The government wants to open up the legal market and give consumers more choice by lifting restrictions that prevent solicitors from working in business structures that include non-lawyers.

Sounds familiar? Not when I tell you that the government’s plans were almost derailed last week by high street solicitors. That’s because the government in question is the Scottish government; this has nothing to do with England and Wales.

Except that it does. If Scottish solicitors are not permitted to raise capital and offer the range of services that their competitors south of the border will be able to provide in 18 months’ time, the big Scottish firms will either have to re-register in England or risk being swallowed up by English law businesses – with serious consequences for the Scottish economy.
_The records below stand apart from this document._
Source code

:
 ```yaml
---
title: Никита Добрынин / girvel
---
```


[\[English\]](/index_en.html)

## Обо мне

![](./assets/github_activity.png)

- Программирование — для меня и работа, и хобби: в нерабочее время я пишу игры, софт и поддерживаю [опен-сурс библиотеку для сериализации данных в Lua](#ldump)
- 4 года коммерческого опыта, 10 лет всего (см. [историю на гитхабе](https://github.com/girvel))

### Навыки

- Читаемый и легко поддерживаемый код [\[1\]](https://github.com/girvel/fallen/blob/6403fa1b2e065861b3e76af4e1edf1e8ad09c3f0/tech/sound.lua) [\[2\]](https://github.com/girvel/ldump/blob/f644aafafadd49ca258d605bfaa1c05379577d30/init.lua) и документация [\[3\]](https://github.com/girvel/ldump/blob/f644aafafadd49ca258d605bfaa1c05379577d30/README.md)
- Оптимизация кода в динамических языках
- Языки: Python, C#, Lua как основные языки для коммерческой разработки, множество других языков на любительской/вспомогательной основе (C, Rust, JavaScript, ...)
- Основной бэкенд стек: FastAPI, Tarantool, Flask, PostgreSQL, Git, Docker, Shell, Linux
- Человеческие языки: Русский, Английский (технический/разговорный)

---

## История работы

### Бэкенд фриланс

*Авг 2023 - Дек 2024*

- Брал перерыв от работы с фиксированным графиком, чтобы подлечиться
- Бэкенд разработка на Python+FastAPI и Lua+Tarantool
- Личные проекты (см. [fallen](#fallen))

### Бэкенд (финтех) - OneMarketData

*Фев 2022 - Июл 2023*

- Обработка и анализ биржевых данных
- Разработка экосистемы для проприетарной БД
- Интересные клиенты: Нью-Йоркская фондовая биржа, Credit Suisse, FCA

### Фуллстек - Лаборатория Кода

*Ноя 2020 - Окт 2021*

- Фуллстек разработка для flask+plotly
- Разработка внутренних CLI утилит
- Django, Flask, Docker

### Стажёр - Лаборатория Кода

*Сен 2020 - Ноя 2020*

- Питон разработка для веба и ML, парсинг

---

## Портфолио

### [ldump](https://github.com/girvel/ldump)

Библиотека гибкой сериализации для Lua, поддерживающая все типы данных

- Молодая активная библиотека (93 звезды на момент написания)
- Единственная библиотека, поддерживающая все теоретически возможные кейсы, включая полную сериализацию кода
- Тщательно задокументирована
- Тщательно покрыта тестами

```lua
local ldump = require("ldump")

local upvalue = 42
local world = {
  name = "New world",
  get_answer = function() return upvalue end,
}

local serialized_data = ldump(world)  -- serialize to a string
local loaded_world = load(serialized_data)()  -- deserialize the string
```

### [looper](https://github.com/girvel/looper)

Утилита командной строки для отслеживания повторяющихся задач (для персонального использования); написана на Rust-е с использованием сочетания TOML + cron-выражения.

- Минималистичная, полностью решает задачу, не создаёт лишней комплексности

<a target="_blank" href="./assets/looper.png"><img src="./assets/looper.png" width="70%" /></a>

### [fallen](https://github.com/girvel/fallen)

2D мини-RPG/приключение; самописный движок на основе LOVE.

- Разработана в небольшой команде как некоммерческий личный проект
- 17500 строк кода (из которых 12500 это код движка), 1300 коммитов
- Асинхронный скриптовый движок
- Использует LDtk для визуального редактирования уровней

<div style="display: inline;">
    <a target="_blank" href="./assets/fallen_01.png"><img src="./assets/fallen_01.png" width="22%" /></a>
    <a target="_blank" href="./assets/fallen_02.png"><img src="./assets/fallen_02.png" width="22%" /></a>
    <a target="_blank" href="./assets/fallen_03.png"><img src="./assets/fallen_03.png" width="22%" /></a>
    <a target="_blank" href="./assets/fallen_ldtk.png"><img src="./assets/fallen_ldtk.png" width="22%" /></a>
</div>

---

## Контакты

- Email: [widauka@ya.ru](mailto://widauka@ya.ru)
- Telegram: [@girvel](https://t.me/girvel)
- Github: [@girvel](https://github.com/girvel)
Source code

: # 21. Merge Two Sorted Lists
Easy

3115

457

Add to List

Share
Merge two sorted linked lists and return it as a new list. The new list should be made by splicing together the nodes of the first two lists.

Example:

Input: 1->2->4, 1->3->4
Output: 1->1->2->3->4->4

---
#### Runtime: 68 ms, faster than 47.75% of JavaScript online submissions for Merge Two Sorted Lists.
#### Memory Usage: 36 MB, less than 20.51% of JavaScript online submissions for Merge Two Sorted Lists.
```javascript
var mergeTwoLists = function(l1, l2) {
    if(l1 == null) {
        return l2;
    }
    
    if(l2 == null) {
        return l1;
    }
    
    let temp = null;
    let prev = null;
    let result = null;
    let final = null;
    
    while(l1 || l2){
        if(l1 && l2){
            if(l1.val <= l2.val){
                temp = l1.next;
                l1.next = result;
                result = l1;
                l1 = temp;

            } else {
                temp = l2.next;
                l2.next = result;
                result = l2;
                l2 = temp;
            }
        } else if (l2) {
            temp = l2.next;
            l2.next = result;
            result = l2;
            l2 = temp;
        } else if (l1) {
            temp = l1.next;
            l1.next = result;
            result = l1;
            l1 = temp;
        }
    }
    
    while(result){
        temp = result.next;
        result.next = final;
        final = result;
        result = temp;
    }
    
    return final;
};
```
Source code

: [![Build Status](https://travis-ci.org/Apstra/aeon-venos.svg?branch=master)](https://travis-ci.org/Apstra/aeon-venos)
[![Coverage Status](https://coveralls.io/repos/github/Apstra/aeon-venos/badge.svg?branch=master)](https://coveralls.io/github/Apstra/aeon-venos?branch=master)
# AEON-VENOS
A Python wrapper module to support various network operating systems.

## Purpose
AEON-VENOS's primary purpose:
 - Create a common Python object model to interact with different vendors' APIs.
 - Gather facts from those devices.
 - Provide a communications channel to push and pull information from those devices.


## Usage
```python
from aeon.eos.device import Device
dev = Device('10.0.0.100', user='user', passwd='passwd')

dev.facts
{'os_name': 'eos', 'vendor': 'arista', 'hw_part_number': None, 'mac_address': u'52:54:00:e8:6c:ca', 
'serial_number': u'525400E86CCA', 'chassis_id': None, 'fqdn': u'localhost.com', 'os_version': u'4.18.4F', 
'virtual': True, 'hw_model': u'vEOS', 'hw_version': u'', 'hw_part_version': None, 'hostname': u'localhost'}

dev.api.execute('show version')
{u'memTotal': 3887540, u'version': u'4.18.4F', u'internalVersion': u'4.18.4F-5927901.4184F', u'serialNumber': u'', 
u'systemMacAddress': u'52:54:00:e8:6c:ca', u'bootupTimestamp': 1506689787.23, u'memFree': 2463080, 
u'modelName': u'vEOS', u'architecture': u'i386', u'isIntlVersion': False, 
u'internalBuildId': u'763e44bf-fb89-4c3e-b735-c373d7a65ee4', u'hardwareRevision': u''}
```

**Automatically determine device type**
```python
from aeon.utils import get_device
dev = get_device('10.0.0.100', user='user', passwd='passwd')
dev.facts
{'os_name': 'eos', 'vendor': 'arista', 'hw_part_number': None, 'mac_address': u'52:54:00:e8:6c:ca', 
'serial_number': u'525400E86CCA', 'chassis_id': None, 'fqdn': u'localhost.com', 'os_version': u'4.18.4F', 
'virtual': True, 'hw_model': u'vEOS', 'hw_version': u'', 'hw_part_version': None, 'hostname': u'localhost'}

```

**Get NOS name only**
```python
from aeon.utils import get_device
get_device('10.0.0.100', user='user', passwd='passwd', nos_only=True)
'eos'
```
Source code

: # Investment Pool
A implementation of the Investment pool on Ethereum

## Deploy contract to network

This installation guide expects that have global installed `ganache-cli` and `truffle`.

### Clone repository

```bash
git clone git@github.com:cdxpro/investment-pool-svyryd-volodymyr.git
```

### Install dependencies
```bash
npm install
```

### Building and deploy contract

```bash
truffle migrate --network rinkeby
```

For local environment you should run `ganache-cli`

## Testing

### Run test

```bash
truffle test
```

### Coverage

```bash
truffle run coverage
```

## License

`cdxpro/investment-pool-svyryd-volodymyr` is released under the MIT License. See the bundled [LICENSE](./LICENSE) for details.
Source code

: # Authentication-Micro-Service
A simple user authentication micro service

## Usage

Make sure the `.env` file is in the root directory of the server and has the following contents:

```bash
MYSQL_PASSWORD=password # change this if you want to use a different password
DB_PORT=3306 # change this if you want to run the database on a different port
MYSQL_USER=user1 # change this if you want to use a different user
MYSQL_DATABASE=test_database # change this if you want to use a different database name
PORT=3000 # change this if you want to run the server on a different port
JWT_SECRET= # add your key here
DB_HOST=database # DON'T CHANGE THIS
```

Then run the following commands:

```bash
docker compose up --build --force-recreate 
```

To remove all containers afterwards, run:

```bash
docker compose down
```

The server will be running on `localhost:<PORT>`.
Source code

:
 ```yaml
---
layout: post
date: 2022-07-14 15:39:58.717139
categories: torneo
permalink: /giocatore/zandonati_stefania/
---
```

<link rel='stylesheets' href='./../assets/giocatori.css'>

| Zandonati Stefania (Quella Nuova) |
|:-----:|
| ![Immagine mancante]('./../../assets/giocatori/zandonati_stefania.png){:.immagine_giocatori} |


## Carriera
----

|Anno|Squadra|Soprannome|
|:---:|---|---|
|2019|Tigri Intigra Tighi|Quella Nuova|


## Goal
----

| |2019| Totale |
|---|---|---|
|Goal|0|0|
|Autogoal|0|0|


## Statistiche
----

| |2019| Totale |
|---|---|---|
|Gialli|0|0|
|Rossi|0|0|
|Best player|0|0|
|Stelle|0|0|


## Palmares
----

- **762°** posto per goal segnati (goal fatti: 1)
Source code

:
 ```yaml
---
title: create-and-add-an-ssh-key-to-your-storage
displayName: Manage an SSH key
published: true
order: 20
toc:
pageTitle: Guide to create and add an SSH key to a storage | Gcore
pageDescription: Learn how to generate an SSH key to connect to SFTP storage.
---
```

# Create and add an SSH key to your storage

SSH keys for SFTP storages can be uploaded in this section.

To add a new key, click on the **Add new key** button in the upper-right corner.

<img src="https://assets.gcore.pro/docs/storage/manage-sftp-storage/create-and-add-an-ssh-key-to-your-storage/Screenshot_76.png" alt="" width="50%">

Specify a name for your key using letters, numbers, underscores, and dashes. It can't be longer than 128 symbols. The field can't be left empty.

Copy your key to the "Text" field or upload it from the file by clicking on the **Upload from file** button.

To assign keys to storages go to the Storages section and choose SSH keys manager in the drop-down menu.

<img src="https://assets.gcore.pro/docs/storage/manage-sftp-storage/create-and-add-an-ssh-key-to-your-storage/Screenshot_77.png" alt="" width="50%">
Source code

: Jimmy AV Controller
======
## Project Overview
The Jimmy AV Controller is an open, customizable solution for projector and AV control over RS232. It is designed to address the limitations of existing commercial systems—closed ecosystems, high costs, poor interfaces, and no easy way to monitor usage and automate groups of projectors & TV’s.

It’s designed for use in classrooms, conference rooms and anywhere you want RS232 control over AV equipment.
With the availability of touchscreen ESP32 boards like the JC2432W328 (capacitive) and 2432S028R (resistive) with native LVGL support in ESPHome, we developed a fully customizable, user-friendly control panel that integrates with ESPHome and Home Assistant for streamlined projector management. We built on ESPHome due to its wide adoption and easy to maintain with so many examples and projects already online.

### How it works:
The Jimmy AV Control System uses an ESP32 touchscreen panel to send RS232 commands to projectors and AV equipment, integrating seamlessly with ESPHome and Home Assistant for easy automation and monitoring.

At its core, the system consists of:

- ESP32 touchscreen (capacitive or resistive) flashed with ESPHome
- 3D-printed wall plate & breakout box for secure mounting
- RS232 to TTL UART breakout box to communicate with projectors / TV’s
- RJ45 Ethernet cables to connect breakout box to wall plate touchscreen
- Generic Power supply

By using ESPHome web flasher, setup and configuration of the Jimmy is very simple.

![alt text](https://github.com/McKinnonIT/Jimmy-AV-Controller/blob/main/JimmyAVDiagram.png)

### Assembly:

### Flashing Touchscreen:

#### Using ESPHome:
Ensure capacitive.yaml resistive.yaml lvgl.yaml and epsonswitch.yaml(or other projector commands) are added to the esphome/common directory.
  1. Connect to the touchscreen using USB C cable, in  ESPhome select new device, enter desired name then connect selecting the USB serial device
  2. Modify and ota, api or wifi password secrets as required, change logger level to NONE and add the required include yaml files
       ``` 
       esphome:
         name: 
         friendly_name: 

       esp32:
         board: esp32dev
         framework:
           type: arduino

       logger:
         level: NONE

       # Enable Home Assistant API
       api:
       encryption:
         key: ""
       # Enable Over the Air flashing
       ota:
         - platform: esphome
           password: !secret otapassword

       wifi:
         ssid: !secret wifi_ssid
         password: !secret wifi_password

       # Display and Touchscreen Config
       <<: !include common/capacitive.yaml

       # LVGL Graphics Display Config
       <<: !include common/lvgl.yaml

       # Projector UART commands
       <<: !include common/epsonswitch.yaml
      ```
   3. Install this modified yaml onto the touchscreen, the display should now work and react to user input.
As you would expect from a country that has preserved its own legal system despite three centuries of union with England and Wales, nothing is ever quite the same in Scotland. There will be no super-regulator equivalent to the Legal Services Board. The Law Society of Scotland will be the only approved regulator unless other professional bodies seek approval direct from the Scottish government.

And the Faculty of Advocates – with fewer than 500 members – wants no part in alternative business structures. This seems acceptable to a nationalist government that cherishes Scotland’s pre-union institutions.

Since there was no ‘regulatory maze’ in Scotland, it’s possible that nothing would have changed if a new framework for England and Wales had not been recommended by Clementi in 2004.

But the consumer group Which? submitted a ‘super-complaint’ about Scottish law firms to the Office of Fair Trading and the Scottish government gave its backing to reforms as long ago as September 2007. Then the Law Society of Scotland came out in favour of permitting alternative business structures two years ago and the policy was approved at its annual general meeting in May 2008.

After a consultation paper early last year, the Scottish government introduced a bill in September 2009. This is now at a crucial stage in the Scottish parliament at Holyrood.

A week before Christmas, concerns were raised about the bill by the Scottish Law Agents Society, the country’s largest voluntary association of solicitors. Older than the Law Society of Scotland, the Law Agents draw more of their 1,500 members from high street solicitors and small firms than from the big commercial practices in Glasgow and Edinburgh. In an internal poll, these members had voted against alternative business structures and even more heavily against external ownership of legal practices.

It was the Law Agents who called a special general meeting of the Law Society of Scotland last Thursday, hoping it would ask the Scottish parliament to reject external ownership of solicitors’ firms. The solicitors met at Murrayfield stadium – I rather hoped on the rugby pitch, though a conference room proved quite sufficient.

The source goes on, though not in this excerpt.